(Dataset items)
>>
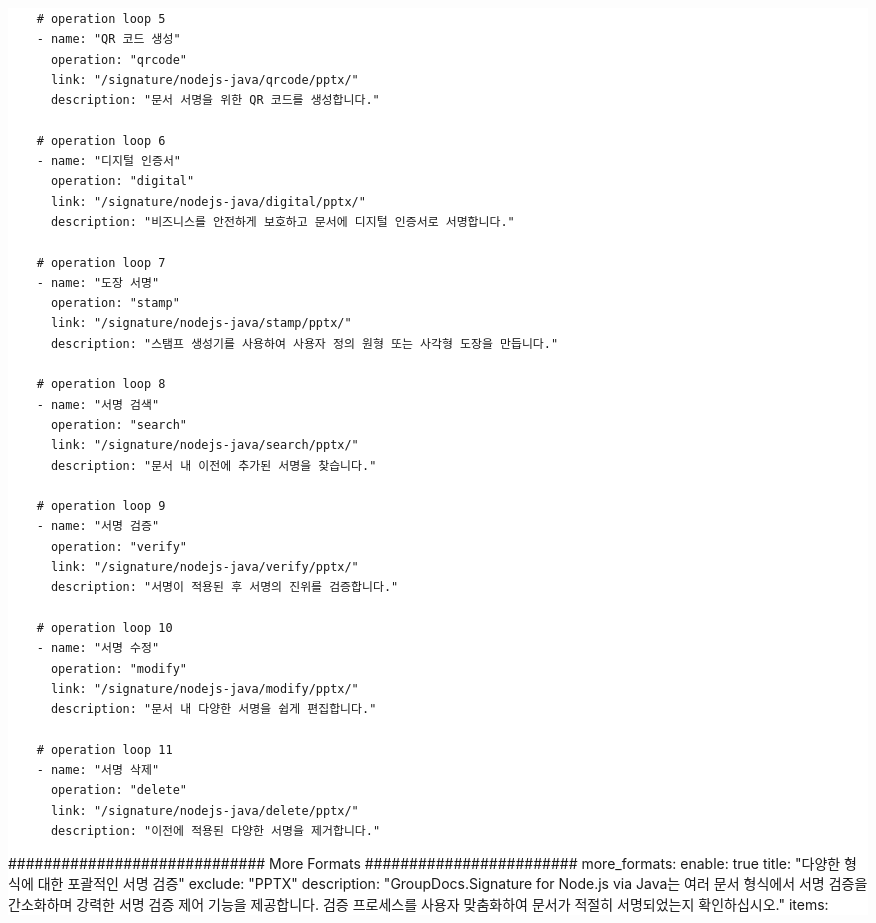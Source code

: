         # operation loop 5
        - name: "QR 코드 생성"
          operation: "qrcode"
          link: "/signature/nodejs-java/qrcode/pptx/"
          description: "문서 서명을 위한 QR 코드를 생성합니다."
          
        # operation loop 6
        - name: "디지털 인증서"
          operation: "digital"
          link: "/signature/nodejs-java/digital/pptx/"
          description: "비즈니스를 안전하게 보호하고 문서에 디지털 인증서로 서명합니다."

        # operation loop 7
        - name: "도장 서명"
          operation: "stamp"
          link: "/signature/nodejs-java/stamp/pptx/"
          description: "스탬프 생성기를 사용하여 사용자 정의 원형 또는 사각형 도장을 만듭니다."
          
        # operation loop 8
        - name: "서명 검색"
          operation: "search"
          link: "/signature/nodejs-java/search/pptx/"
          description: "문서 내 이전에 추가된 서명을 찾습니다."
          
        # operation loop 9
        - name: "서명 검증"
          operation: "verify"
          link: "/signature/nodejs-java/verify/pptx/"
          description: "서명이 적용된 후 서명의 진위를 검증합니다."
          
        # operation loop 10
        - name: "서명 수정"
          operation: "modify"
          link: "/signature/nodejs-java/modify/pptx/"
          description: "문서 내 다양한 서명을 쉽게 편집합니다."
          
        # operation loop 11
        - name: "서명 삭제"
          operation: "delete"
          link: "/signature/nodejs-java/delete/pptx/"
          description: "이전에 적용된 다양한 서명을 제거합니다."
          
############################# More Formats ########################
more_formats:
    enable: true
    title: "다양한 형식에 대한 포괄적인 서명 검증"
    exclude: "PPTX"
    description: "GroupDocs.Signature for Node.js via Java는 여러 문서 형식에서 서명 검증을 간소화하며 강력한 서명 검증 제어 기능을 제공합니다. 검증 프로세스를 사용자 맞춤화하여 문서가 적절히 서명되었는지 확인하십시오."
    items: 
          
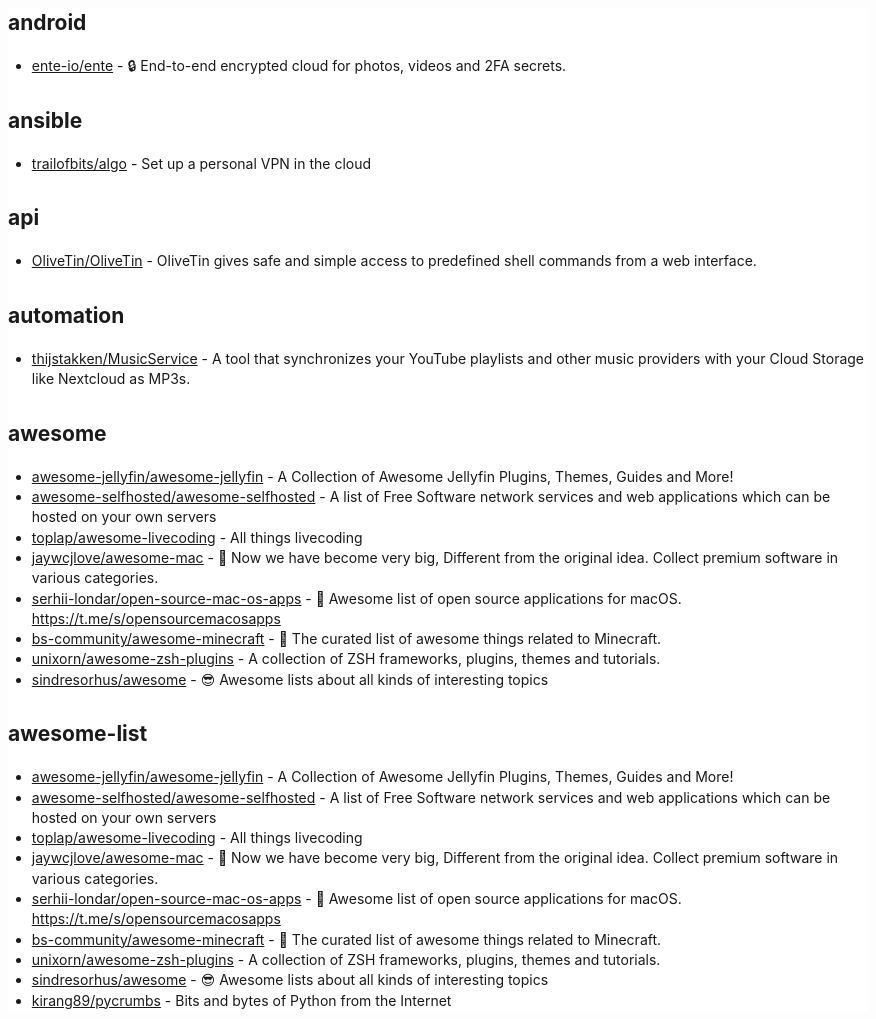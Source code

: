 ## android 

- [ente-io/ente](https://github.com/ente-io/ente) - 🔒 End-to-end encrypted cloud for photos, videos and 2FA secrets.

## ansible 

- [trailofbits/algo](https://github.com/trailofbits/algo) - Set up a personal VPN in the cloud

## api 

- [OliveTin/OliveTin](https://github.com/OliveTin/OliveTin) - OliveTin gives safe and simple access to predefined shell commands from a web interface.

## automation 

- [thijstakken/MusicService](https://github.com/thijstakken/MusicService) - A tool that synchronizes your YouTube playlists and other music providers with your Cloud Storage like Nextcloud as MP3s.

## awesome 

- [awesome-jellyfin/awesome-jellyfin](https://github.com/awesome-jellyfin/awesome-jellyfin) - A Collection of Awesome Jellyfin Plugins, Themes, Guides and More!
- [awesome-selfhosted/awesome-selfhosted](https://github.com/awesome-selfhosted/awesome-selfhosted) - A list of Free Software network services and web applications which can be hosted on your own servers
- [toplap/awesome-livecoding](https://github.com/toplap/awesome-livecoding) - All things livecoding
- [jaywcjlove/awesome-mac](https://github.com/jaywcjlove/awesome-mac) -  Now we have become very big, Different from the original idea. Collect premium software in various categories.
- [serhii-londar/open-source-mac-os-apps](https://github.com/serhii-londar/open-source-mac-os-apps) - 🚀 Awesome list of open source applications for macOS. https://t.me/s/opensourcemacosapps
- [bs-community/awesome-minecraft](https://github.com/bs-community/awesome-minecraft) - 📝 The curated list of awesome things related to Minecraft.
- [unixorn/awesome-zsh-plugins](https://github.com/unixorn/awesome-zsh-plugins) - A collection of ZSH frameworks, plugins, themes and tutorials.
- [sindresorhus/awesome](https://github.com/sindresorhus/awesome) - 😎 Awesome lists about all kinds of interesting topics

## awesome-list 

- [awesome-jellyfin/awesome-jellyfin](https://github.com/awesome-jellyfin/awesome-jellyfin) - A Collection of Awesome Jellyfin Plugins, Themes, Guides and More!
- [awesome-selfhosted/awesome-selfhosted](https://github.com/awesome-selfhosted/awesome-selfhosted) - A list of Free Software network services and web applications which can be hosted on your own servers
- [toplap/awesome-livecoding](https://github.com/toplap/awesome-livecoding) - All things livecoding
- [jaywcjlove/awesome-mac](https://github.com/jaywcjlove/awesome-mac) -  Now we have become very big, Different from the original idea. Collect premium software in various categories.
- [serhii-londar/open-source-mac-os-apps](https://github.com/serhii-londar/open-source-mac-os-apps) - 🚀 Awesome list of open source applications for macOS. https://t.me/s/opensourcemacosapps
- [bs-community/awesome-minecraft](https://github.com/bs-community/awesome-minecraft) - 📝 The curated list of awesome things related to Minecraft.
- [unixorn/awesome-zsh-plugins](https://github.com/unixorn/awesome-zsh-plugins) - A collection of ZSH frameworks, plugins, themes and tutorials.
- [sindresorhus/awesome](https://github.com/sindresorhus/awesome) - 😎 Awesome lists about all kinds of interesting topics
- [kirang89/pycrumbs](https://github.com/kirang89/pycrumbs) - Bits and bytes of Python from the Internet

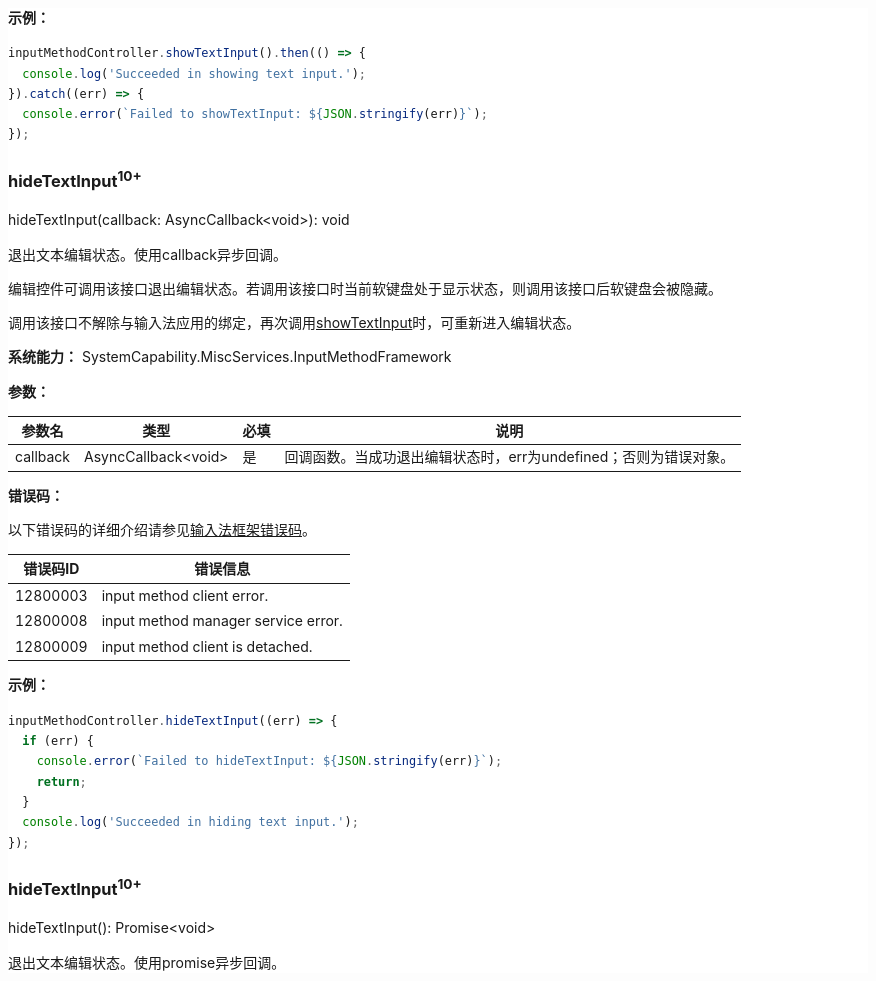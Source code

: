 **示例：**

```js
inputMethodController.showTextInput().then(() => {
  console.log('Succeeded in showing text input.');
}).catch((err) => {
  console.error(`Failed to showTextInput: ${JSON.stringify(err)}`);
});
```

### hideTextInput<sup>10+</sup>

hideTextInput(callback: AsyncCallback&lt;void&gt;): void

退出文本编辑状态。使用callback异步回调。

编辑控件可调用该接口退出编辑状态。若调用该接口时当前软键盘处于显示状态，则调用该接口后软键盘会被隐藏。

调用该接口不解除与输入法应用的绑定，再次调用[showTextInput](#showtextinput10)时，可重新进入编辑状态。

**系统能力：** SystemCapability.MiscServices.InputMethodFramework

**参数：**

| 参数名 | 类型 | 必填 | 说明 |
| -------- | -------- | -------- | -------- |
| callback | AsyncCallback&lt;void&gt; | 是 | 回调函数。当成功退出编辑状态时，err为undefined；否则为错误对象。 |

**错误码：**

以下错误码的详细介绍请参见[输入法框架错误码](../errorcodes/errorcode-inputmethod-framework.md)。

| 错误码ID | 错误信息                             |
| -------- | -------------------------------------- |
| 12800003 | input method client error.             |
| 12800008 | input method manager service error. |
| 12800009 | input method client is detached.             |

**示例：**

```js
inputMethodController.hideTextInput((err) => {
  if (err) {
    console.error(`Failed to hideTextInput: ${JSON.stringify(err)}`);
    return;
  }
  console.log('Succeeded in hiding text input.');
});
```

### hideTextInput<sup>10+</sup>

hideTextInput(): Promise&lt;void&gt;

退出文本编辑状态。使用promise异步回调。
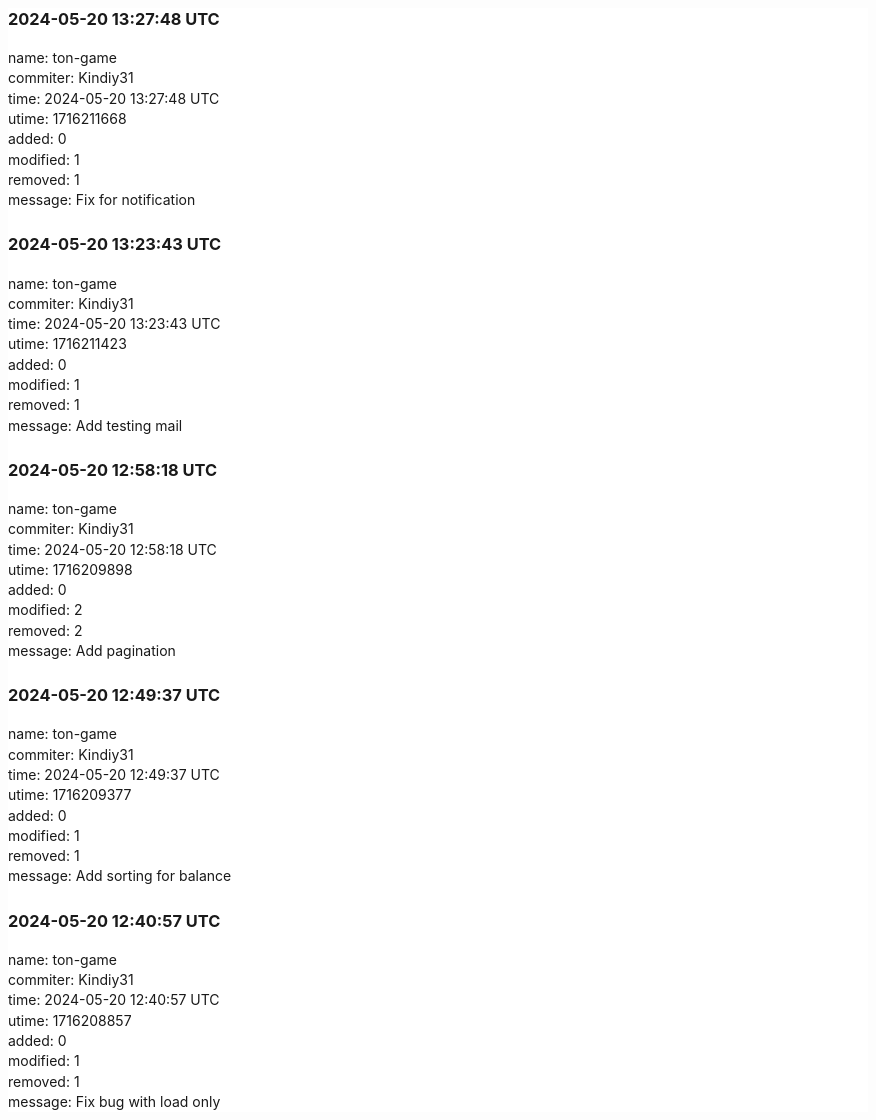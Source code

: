 ### 2024-05-20 13:27:48 UTC
name: ton-game  
commiter: Kindiy31  
time: 2024-05-20 13:27:48 UTC  
utime: 1716211668  
added: 0  
modified: 1  
removed: 1  
message: Fix for notification

### 2024-05-20 13:23:43 UTC
name: ton-game  
commiter: Kindiy31  
time: 2024-05-20 13:23:43 UTC  
utime: 1716211423  
added: 0  
modified: 1  
removed: 1  
message: Add testing mail

### 2024-05-20 12:58:18 UTC
name: ton-game  
commiter: Kindiy31  
time: 2024-05-20 12:58:18 UTC  
utime: 1716209898  
added: 0  
modified: 2  
removed: 2  
message: Add pagination

### 2024-05-20 12:49:37 UTC
name: ton-game  
commiter: Kindiy31  
time: 2024-05-20 12:49:37 UTC  
utime: 1716209377  
added: 0  
modified: 1  
removed: 1  
message: Add sorting for balance

### 2024-05-20 12:40:57 UTC
name: ton-game  
commiter: Kindiy31  
time: 2024-05-20 12:40:57 UTC  
utime: 1716208857  
added: 0  
modified: 1  
removed: 1  
message: Fix bug with load only
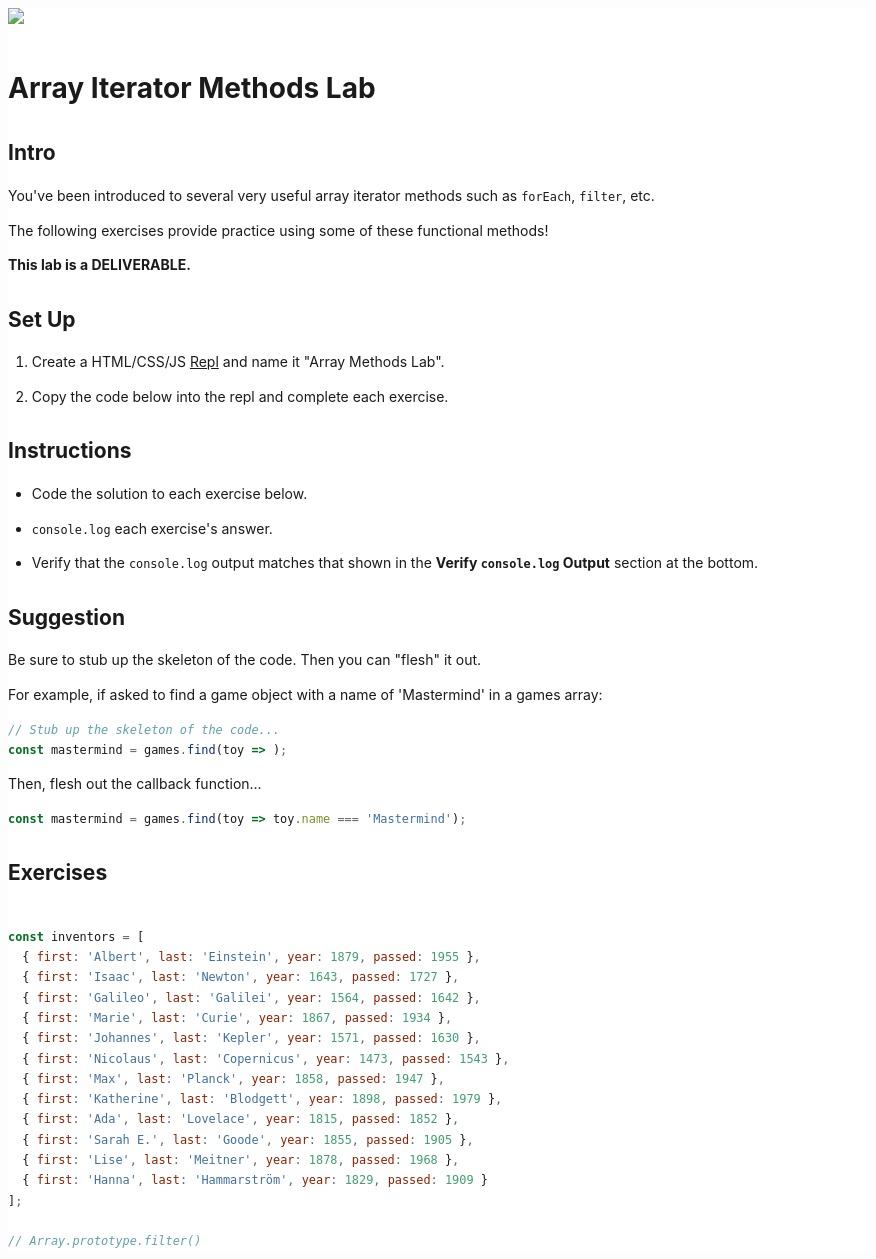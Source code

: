 <img src="https://i.imgur.com/wVPKb5D.png">

# Array Iterator Methods Lab

## Intro

You've been introduced to several very useful array iterator methods such as `forEach`, `filter`, etc.

The following exercises provide practice using some of these functional methods!

**This lab is a DELIVERABLE.**

## Set Up

1. Create a HTML/CSS/JS [Repl](https://replit.com) and name it "Array Methods Lab".

2. Copy the code below into the repl and complete each exercise.

## Instructions

- Code the solution to each exercise below.

- `console.log` each exercise's answer.

- Verify that the `console.log` output matches that shown in the **Verify `console.log` Output** section at the bottom.

## Suggestion

Be sure to stub up the skeleton of the code.  Then you can "flesh" it out.

For example, if asked to find a game object with a name of 'Mastermind' in a games array:

```js
// Stub up the skeleton of the code...
const mastermind = games.find(toy => );
```

Then, flesh out the callback function...

```js
const mastermind = games.find(toy => toy.name === 'Mastermind');
```

## Exercises

```js

const inventors = [
  { first: 'Albert', last: 'Einstein', year: 1879, passed: 1955 },
  { first: 'Isaac', last: 'Newton', year: 1643, passed: 1727 },
  { first: 'Galileo', last: 'Galilei', year: 1564, passed: 1642 },
  { first: 'Marie', last: 'Curie', year: 1867, passed: 1934 },
  { first: 'Johannes', last: 'Kepler', year: 1571, passed: 1630 },
  { first: 'Nicolaus', last: 'Copernicus', year: 1473, passed: 1543 },
  { first: 'Max', last: 'Planck', year: 1858, passed: 1947 },
  { first: 'Katherine', last: 'Blodgett', year: 1898, passed: 1979 },
  { first: 'Ada', last: 'Lovelace', year: 1815, passed: 1852 },
  { first: 'Sarah E.', last: 'Goode', year: 1855, passed: 1905 },
  { first: 'Lise', last: 'Meitner', year: 1878, passed: 1968 },
  { first: 'Hanna', last: 'Hammarström', year: 1829, passed: 1909 }
];

// Array.prototype.filter()
```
<<
**What is expected:** Please go through the data and copy each line containing the word "showTextInput".

**Completed task:**
inputMethodController.showTextInput().then(() => {
  console.error(`Failed to showTextInput: ${JSON.stringify(err)}`);
调用该接口不解除与输入法应用的绑定，再次调用[showTextInput](#showtextinput10)时，可重新进入编辑状态。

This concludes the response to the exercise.